Allen diesen Ansprüchen der entfesselten Marktkräfte genügte das alte kamerale Rechnungswesen kaum noch. Stattdessen schlug die Bertelsmann-Stiftung vor, die Städte aufs engste mit den Märkten zu verzahnen, indem sie sich auch intern in ihren Finanzabläufen nach betriebswirtschaftlichen Mustern richten. Das Gemeinwesen (="Kommune") mutierte zum Dienstleistungsunternehmen (OB Langemeyer führte die amtliche Bezeichnung „Konzern Stadt Dortmund“ ein), Politik mutierte zum „Standortwettbewerb“, Politiker und Verwaltungsbeamte zu Konzernmanagern, die erstmals in der Menschheitsgeschichte ihre Erfolge und Misserfolge nicht mehr nach sozialen, moralischen, ethischen Maßstäben bewerten, sondern nach Aufwand und Ertrag.

Das sogen. "Neue Kommunale Finanzmanagement" (NKF) hilft ihnen dabei, laufend zu kontrollieren, über welche Vermögenswerte sie verfügen, die sie am Markt verwerten können. Aber wohlgemerkt: Das NKF ist nur ein Hilfsmittel, um das neoliberale Politikkonzept auf der kommunalen Ebene effektiver umzusetzen.

Das NKF wurde ab 1994 vorbereitet, 2005 vom Landtag NRW als Gesetz beschlossen, ab 2009 für die NRW-Kommunen Pflicht (vorher freiwillig).

Nicht zufällig war Dortmund die erste Stadt in NRW, die das neue Verfahren 2006 einführte. Der damalige OB Langemeyer verstand die Stadt ausdrücklich als Dienstleister für die Wirtschaft und als „location“ für eine Eventkultur, die soziale Gegensätze ignoriert. Die Stadtsoziologen Häußermann und Siebel prägten dafür den Begriff „Festivalisierung der Stadt“.
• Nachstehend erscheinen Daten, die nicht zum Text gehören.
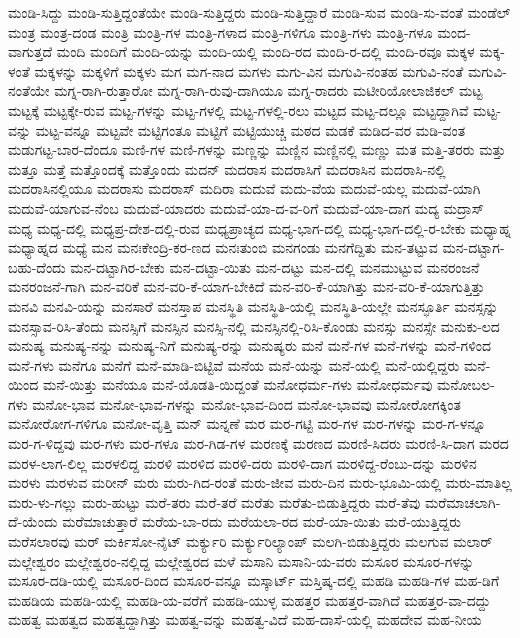 {ಮಂಡಿ-ಸಿದ್ದು
ಮಂಡಿ-ಸುತ್ತಿದ್ದಂತೆಯೇ
ಮಂಡಿ-ಸುತ್ತಿದ್ದರು
ಮಂಡಿ-ಸುತ್ತಿದ್ದಾರೆ
ಮಂಡಿ-ಸುವ
ಮಂಡಿ-ಸು-ವಂತೆ
ಮಂಡೆಲ್
ಮಂತ್ರ
ಮಂತ್ರ-ದಂಡ
ಮಂತ್ರಿ
ಮಂತ್ರಿ-ಗಳ
ಮಂತ್ರಿ-ಗಳಾದ
ಮಂತ್ರಿ-ಗಳಿಗೂ
ಮಂತ್ರಿ-ಗಳು
ಮಂತ್ರಿ-ಗಳೂ
ಮಂದ-ವಾಗುತ್ತದೆ
ಮಂದಿ
ಮಂದಿಗೆ
ಮಂದಿ-ಯನ್ನು
ಮಂದಿ-ಯಲ್ಲಿ
ಮಂದಿ-ರದ
ಮಂದಿ-ರ-ದಲ್ಲಿ
ಮಂದಿ-ರವೂ
ಮಕ್ಕಳ
ಮಕ್ಕ-ಳಂತೆ
ಮಕ್ಕಳನ್ನು
ಮಕ್ಕಳಿಗೆ
ಮಕ್ಕಳು
ಮಗ
ಮಗ-ನಾದ
ಮಗಳು
ಮಗು-ವಿನ
ಮಗುವಿ-ನಂತಹ
ಮಗುವಿ-ನಂತೆ
ಮಗುವಿ-ನಂತೆಯೇ
ಮಗ್ನ-ರಾಗಿ-ರುತ್ತಾರೋ
ಮಗ್ನ-ರಾಗಿ-ರುವು-ದಾಗಿಯೂ
ಮಗ್ನ-ರಾದರು
ಮಟೀರಿಯೋಲಾಜಿಕಲ್
ಮಟ್ಟ
ಮಟ್ಟಕ್ಕೆ
ಮಟ್ಟಕ್ಕೇ-ರುವ
ಮಟ್ಟ-ಗಳನ್ನು
ಮಟ್ಟ-ಗಳಲ್ಲಿ
ಮಟ್ಟ-ಗಳಲ್ಲಿ-ರಲು
ಮಟ್ಟದ
ಮಟ್ಟ-ದಲ್ಲೂ
ಮಟ್ಟದ್ದಾಗಿವೆ
ಮಟ್ಟ-ವನ್ನು
ಮಟ್ಟ-ವನ್ನೂ
ಮಟ್ಟವೇ
ಮಟ್ಟಿಗಂತೂ
ಮಟ್ಟಿಗೆ
ಮಟ್ಟಿಯುಚ್ಚಿ
ಮಠದ
ಮಡಕೆ
ಮಡಿದ-ವರ
ಮಡಿ-ವಂತ
ಮಡುಗಟ್ಟ-ಬಾರ-ದೆಂದೂ
ಮಣಿ-ಗಳ
ಮಣಿ-ಗಳನ್ನು
ಮಣ್ಣನ್ನು
ಮಣ್ಣಿನ
ಮಣ್ಣಿನಲ್ಲಿ
ಮಣ್ಣು
ಮತ
ಮತ್ತಿ-ತರರು
ಮತ್ತು
ಮತ್ತೂ
ಮತ್ತೆ
ಮತ್ತೊಂದಕ್ಕೆ
ಮತ್ತೊಂದು
ಮದನ್
ಮದರಾಸ
ಮದರಾಸಿಗೆ
ಮದರಾಸಿನ
ಮದರಾಸಿ-ನಲ್ಲಿ
ಮದರಾಸಿನಲ್ಲಿಯೂ
ಮದರಾಸು
ಮದರಾಸ್
ಮದಿರಾ
ಮದುವೆ
ಮದು-ವೆಯ
ಮದುವೆ-ಯಲ್ಲ
ಮದುವೆ-ಯಾಗಿ
ಮದುವೆ-ಯಾಗುವ-ನೆಂಬ
ಮದುವೆ-ಯಾದರು
ಮದುವೆ-ಯಾ-ದ-ವ-ರಿಗೆ
ಮದುವೆ-ಯಾ-ದಾಗ
ಮದ್ಯ
ಮದ್ರಾಸ್
ಮಧ್ಯ
ಮಧ್ಯ-ದಲ್ಲಿ
ಮಧ್ಯಪ್ರ-ದೇಶ-ದಲ್ಲಿ-ರುವ
ಮಧ್ಯಪ್ರಾಚ್ಯದ
ಮಧ್ಯ-ಭಾಗ-ದಲ್ಲಿ
ಮಧ್ಯ-ಭಾಗ-ದಲ್ಲಿ-ರ-ಬೇಕು
ಮಧ್ಯಾಹ್ನ
ಮಧ್ಯಾಹ್ನದ
ಮಧ್ಯೆ
ಮನ
ಮನಃಕೇಂದ್ರಿ-ಕರ-ಣದ
ಮನಃತುಂಬಿ
ಮನಗಂಡು
ಮನಗೆದ್ದಿತು
ಮನ-ತಟ್ಟುವ
ಮನ-ದಟ್ಟಾಗ-ಬಹು-ದೆಂದು
ಮನ-ದಟ್ಟಾಗಿರ-ಬೇಕು
ಮನ-ದಟ್ಟಾ-ಯಿತು
ಮನ-ದಟ್ಟು
ಮನ-ದಲ್ಲಿ
ಮನಮುಟ್ಟುವ
ಮನರಂಜನೆ
ಮನರಂಜನೆ-ಗಾಗಿ
ಮನ-ವರಿಕೆ
ಮನ-ವರಿ-ಕೆ-ಯಾಗ-ಬೇಕಿದೆ
ಮನ-ವರಿ-ಕೆ-ಯಾಗಿತ್ತು
ಮನ-ವರಿ-ಕೆ-ಯಾಗುತ್ತಿತ್ತು
ಮನವಿ
ಮನವಿ-ಯನ್ನು
ಮನಸಾರೆ
ಮನಸ್ತಾಪ
ಮನಸ್ಥಿತಿ
ಮನಸ್ಥಿತಿ-ಯಲ್ಲಿ
ಮನಸ್ಥಿತಿ-ಯಲ್ಲೇ
ಮನಸ್ಫೂರ್ತಿ
ಮನಸ್ಸನ್ನು
ಮನಸ್ಸಾವ-ರಿಸಿ-ತೆಂದು
ಮನಸ್ಸಿಗೆ
ಮನಸ್ಸಿನ
ಮನಸ್ಸಿ-ನಲ್ಲಿ
ಮನಸ್ಸಿನಲ್ಲಿ-ರಿಸಿ-ಕೊಂಡು
ಮನಸ್ಸು
ಮನಸ್ಸೇ
ಮನುಕು-ಲದ
ಮನುಷ್ಯ
ಮನುಷ್ಯ-ನನ್ನು
ಮನುಷ್ಯ-ನಿಗೆ
ಮನುಷ್ಯ-ರನ್ನು
ಮನುಷ್ಯರು
ಮನೆ
ಮನೆ-ಗಳ
ಮನೆ-ಗಳನ್ನು
ಮನೆ-ಗಳಿಂದ
ಮನೆ-ಗಳು
ಮನೆಗೂ
ಮನೆಗೆ
ಮನೆ-ಮಾಡಿ-ಬಿಟ್ಟಿವೆ
ಮನೆಯ
ಮನೆ-ಯನ್ನು
ಮನೆ-ಯಲ್ಲಿ
ಮನೆ-ಯಲ್ಲಿದ್ದರು
ಮನೆ-ಯಿಂದ
ಮನೆ-ಯಿತ್ತು
ಮನೆಯೂ
ಮನೆ-ಯೊಡತಿ-ಯಿದ್ದಂತೆ
ಮನೋಧರ್ಮ-ಗಳು
ಮನೋಧರ್ಮವು
ಮನೋಬಲ-ಗಳು
ಮನೋ-ಭಾವ
ಮನೋ-ಭಾವ-ಗಳನ್ನು
ಮನೋ-ಭಾವ-ದಿಂದ
ಮನೋ-ಭಾವವು
ಮನೋರೋಗಕ್ಕಿಂತ
ಮನೋರೋಗ-ಗಳಿಗೂ
ಮನೋ-ವೃತ್ತಿ
ಮನ್
ಮನ್ನಣೆ
ಮರ
ಮರ-ಗಟ್ಟಿ
ಮರ-ಗಳ
ಮರ-ಗಳನ್ನು
ಮರ-ಗ-ಳನ್ನೂ
ಮರ-ಗ-ಳಿದ್ದವು
ಮರ-ಗಳು
ಮರ-ಗಳೂ
ಮರ-ಗಿಡ-ಗಳ
ಮರಣಕ್ಕೆ
ಮರಣದ
ಮರಣಿ-ಸಿದರು
ಮರಣಿ-ಸಿ-ದಾಗ
ಮರದ
ಮರಳ-ಲಾಗ-ಲಿಲ್ಲ
ಮರಳಲಿದ್ದ
ಮರಳಿ
ಮರಳಿದ
ಮರಳಿ-ದರು
ಮರಳಿ-ದಾಗ
ಮರಳಿದ್ದ-ರೆಂಬು-ದನ್ನು
ಮರಳಿನ
ಮರಳು
ಮರಳುವ
ಮರೀನ್
ಮರು
ಮರು-ಗಿದ-ರಂತೆ
ಮರು-ಜೀವ
ಮರು-ದಿನ
ಮರು-ಭೂಮಿ-ಯಲ್ಲಿ
ಮರು-ಮಾತಿಲ್ಲ
ಮರು-ಳು-ಗಲ್ಲು
ಮರು-ಹುಟ್ಟು
ಮರೆ-ತರು
ಮರೆ-ತರೆ
ಮರೆತು
ಮರೆತು-ಬಿಡುತ್ತಿದ್ದರು
ಮರೆ-ತೆವು
ಮರೆಮಾಚಲಾಗಿ-ದೆ-ಯೆಂದು
ಮರೆಮಾಚುತ್ತಾರೆ
ಮರೆಯ-ಬಾ-ರದು
ಮರೆಯಲಾ-ರದ
ಮರೆ-ಯಾ-ಯಿತು
ಮರೆ-ಯುತ್ತಿದ್ದರು
ಮರೆಸಲಾರವು
ಮರ್
ಮರ್ಕಿಸೋ-ನೈಟ್
ಮರ್ಕ್ಯುರಿ
ಮರ್ಕ್ಯುರಿಲ್ಯಾಂಪ್
ಮಲಗಿ-ಬಿಡುತ್ತಿದ್ದರು
ಮಲಗುವ
ಮಲಾರ್
ಮಲ್ಲೇಶ್ವರಂ
ಮಲ್ಲೇಶ್ವರಂ-ನಲ್ಲಿದ್ದ
ಮಲ್ಲೇಶ್ವರದ
ಮಳೆ
ಮಸಾನಿ
ಮಸಾನಿ-ಯ-ವರು
ಮಸೂರ
ಮಸೂರ-ಗಳನ್ನು
ಮಸೂರ-ದಡಿ-ಯಲ್ಲಿ
ಮಸೂರ-ದಿಂದ
ಮಸೂರ-ವನ್ನೂ
ಮಸ್ಕಾರ್ಟ್
ಮಸ್ತಿಷ್ಕ-ದಲ್ಲಿ
ಮಹಡಿ
ಮಹಡಿ-ಗಳ
ಮಹ-ಡಿಗೆ
ಮಹಡಿಯ
ಮಹಡಿ-ಯಲ್ಲಿ
ಮಹಡಿ-ಯ-ವರೆಗೆ
ಮಹಡಿ-ಯುಳ್ಳ
ಮಹತ್ತರ
ಮಹತ್ತರ-ವಾಗಿದೆ
ಮಹತ್ತರ-ವಾ-ದದ್ದು
ಮಹತ್ವ
ಮಹತ್ವದ
ಮಹತ್ವದ್ದಾಗಿತ್ತು
ಮಹತ್ವ-ವನ್ನು
ಮಹತ್ವ-ವಿದೆ
ಮಹ-ದಾಸೆ-ಯಲ್ಲಿ
ಮಹದೇವ
ಮಹ-ನೀಯ
}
Langemeyer bediente sich einprägsamer Parolen, die die neoliberale Denke auf den Punkt bringen: „Strukturwandel“ (von der Industrie- zur Dienstleistungs“metropole“) – „Hinein in den Wettbewerb der Metropolregionen“ – „Den Anderen die Hacken zeigen“ – „Im Standortwettbewerb entscheiden Alleinstellungsmerkmale“ – „Die Stärken stärken, denn die Starken ziehen die Schwächeren nach“ – „Wirtschaftsförderung ist die beste Sozialpolitik.“

(Fortsetzung folgt in Kürze)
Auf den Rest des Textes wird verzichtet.